Russia 'confident' Obama will study missile shield plan - Lavrov
15/11/2008 13:05 (Adds info on Russian pan-European security plan in paragraphs 12-13)
MOSCOW, November 15 (RIA Novosti) - Russian Foreign Minister Sergei Lavrov has said that Moscow is "confident" the U.S. president-elect will look into the effectiveness of the Bush administration's plans for a Central European missile shield.
Lavrov said in an interview aired on the Moscow-based Ekho Moskvy radio station on Saturday that Barack Obama would "analyze the situation concerning the deployment" of elements of a U.S. missile shield in the Czech Republic and Poland "from the point of view of their cost and effectiveness."
"We are confident that the new U.S. president already has plans for this," he said.
However, Lavrov also reiterated that Russia would be forced to adopt measures to neutralize the threat "that would certainly be caused" if the U.S. were to go ahead with the plans for a missile shield.
Russian President Dmitry Medvedev announced last week the possible deployment of Iskander-M short-range missile systems in the country's Kaliningrad exclave, sandwiched between Poland and Lithuania on the Baltic Sea.
However, the Russian leader said in an interview with France's Figaro newspaper published on Thursday that, "We could reconsider this response if the new U.S. administration is ready to once again review and analyze all the consequences of its decisions to deploy the missiles and radar facilities."
Washington recently said it had provided new proposals to ease Russia's concerns over the planned deployment of 10 U.S. interceptor missiles in Poland and a tracking radar in the Czech Republic, which the Bush administration has said are needed to counter possible attacks from "rogue" states such as Iran.
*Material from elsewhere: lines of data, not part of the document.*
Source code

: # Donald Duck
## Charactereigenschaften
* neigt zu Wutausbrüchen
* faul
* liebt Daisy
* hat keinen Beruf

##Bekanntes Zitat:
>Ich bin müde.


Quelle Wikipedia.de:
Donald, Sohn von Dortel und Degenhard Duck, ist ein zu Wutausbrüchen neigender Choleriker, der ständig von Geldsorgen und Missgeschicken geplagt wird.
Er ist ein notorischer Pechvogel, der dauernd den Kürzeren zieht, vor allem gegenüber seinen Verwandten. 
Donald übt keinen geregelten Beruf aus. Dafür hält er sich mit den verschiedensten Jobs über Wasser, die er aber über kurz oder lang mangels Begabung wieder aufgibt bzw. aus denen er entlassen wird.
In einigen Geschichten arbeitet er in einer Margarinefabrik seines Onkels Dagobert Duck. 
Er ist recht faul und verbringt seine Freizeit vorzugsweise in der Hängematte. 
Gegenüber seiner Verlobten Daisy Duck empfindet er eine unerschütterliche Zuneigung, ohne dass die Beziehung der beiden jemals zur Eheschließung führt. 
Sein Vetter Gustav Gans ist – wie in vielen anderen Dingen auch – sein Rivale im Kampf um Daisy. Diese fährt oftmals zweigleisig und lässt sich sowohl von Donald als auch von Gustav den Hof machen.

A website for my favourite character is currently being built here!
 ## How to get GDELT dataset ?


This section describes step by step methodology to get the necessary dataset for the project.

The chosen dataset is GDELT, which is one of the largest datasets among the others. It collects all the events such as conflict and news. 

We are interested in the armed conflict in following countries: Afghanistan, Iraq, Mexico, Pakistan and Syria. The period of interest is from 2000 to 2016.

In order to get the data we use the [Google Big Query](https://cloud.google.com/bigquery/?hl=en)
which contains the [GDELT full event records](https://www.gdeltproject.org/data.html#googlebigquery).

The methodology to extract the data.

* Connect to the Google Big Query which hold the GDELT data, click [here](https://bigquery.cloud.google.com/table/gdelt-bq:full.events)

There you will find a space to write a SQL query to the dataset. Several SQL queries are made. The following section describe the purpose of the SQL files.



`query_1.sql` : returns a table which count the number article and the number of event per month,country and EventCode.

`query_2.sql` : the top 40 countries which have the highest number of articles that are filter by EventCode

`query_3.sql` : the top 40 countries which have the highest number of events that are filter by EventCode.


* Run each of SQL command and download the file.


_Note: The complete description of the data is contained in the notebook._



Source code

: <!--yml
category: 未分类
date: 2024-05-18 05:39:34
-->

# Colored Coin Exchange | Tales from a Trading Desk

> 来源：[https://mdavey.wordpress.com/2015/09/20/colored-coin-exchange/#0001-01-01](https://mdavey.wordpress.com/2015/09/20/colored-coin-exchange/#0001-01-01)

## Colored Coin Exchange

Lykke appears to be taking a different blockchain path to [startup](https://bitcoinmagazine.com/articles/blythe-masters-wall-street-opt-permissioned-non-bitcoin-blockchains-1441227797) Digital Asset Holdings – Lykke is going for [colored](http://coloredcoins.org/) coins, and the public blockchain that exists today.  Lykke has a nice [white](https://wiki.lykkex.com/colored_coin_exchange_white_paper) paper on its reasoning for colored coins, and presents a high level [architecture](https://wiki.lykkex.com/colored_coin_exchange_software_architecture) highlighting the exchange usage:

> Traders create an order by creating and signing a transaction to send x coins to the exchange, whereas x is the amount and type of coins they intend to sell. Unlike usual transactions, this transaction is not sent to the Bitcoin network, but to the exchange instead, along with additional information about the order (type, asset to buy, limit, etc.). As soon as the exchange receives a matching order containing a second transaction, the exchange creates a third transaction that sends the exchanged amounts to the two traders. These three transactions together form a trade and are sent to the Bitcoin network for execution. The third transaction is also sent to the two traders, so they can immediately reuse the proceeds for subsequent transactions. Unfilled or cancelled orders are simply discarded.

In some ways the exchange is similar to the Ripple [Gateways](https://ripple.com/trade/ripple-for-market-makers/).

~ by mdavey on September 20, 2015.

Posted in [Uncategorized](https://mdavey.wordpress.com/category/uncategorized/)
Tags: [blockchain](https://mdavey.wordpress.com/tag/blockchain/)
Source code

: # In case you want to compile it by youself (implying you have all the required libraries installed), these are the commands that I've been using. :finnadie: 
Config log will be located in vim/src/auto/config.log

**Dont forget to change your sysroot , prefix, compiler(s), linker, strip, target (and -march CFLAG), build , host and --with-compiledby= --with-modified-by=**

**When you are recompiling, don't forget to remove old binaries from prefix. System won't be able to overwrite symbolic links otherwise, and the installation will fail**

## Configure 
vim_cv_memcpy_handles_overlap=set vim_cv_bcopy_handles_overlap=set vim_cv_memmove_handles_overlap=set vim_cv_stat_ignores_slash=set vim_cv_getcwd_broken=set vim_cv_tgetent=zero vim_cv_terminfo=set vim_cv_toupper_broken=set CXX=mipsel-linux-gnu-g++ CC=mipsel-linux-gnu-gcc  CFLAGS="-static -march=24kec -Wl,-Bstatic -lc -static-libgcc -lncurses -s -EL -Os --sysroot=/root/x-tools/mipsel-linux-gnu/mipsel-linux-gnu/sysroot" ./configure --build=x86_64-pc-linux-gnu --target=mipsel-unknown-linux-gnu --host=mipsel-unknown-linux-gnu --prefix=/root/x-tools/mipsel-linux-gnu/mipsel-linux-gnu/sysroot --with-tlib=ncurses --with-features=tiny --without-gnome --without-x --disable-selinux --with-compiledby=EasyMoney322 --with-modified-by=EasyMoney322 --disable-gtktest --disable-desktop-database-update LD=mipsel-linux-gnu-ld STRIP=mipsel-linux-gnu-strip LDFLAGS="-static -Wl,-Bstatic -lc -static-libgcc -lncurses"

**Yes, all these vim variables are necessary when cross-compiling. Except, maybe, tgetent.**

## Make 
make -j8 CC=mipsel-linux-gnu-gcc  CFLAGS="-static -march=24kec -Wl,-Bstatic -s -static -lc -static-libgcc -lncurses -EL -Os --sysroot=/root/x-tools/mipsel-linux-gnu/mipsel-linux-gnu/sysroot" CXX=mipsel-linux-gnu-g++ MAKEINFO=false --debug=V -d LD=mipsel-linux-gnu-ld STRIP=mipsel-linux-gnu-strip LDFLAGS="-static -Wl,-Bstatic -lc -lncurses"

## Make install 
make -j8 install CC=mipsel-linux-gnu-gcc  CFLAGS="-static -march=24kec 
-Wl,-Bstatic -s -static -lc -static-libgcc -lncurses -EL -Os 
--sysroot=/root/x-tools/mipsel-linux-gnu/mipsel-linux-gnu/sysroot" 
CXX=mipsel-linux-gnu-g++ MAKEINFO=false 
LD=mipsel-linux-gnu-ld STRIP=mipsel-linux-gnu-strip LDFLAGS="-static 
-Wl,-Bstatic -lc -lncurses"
Russia, which says the missile defense system is a threat to its national security, has indicated it will not address the U.S. proposals until after Obama is inaugurated as U.S. president in January.
After Obama's presidential election victory, one of his senior foreign policy advisers, Denis McDonough, said the president-elect was not committed to the missile shield, and would only continue with the project if its effectiveness was proven.
Lavrov also called for a pause in unilateral moves in the sphere of European security.
"It is necessary to take a pause with regard to unilateral actions in the sphere of European security, whether it be the missile shield or NATO expansion," he said.
The Russian foreign minster also urged the EU to take a more active role in matters of European security.
He also revealed that a pan-European security treaty earlier proposed by Medvedev contained a section dedicated to the resolving of armed conflicts.
"In our initiative on a treaty on European security there is a section specially dedicated to the issue of resolving conflicts," he said, adding that one of the principles behind this was "respect for current agreements and respect for existing negotiations and peacekeeping formats."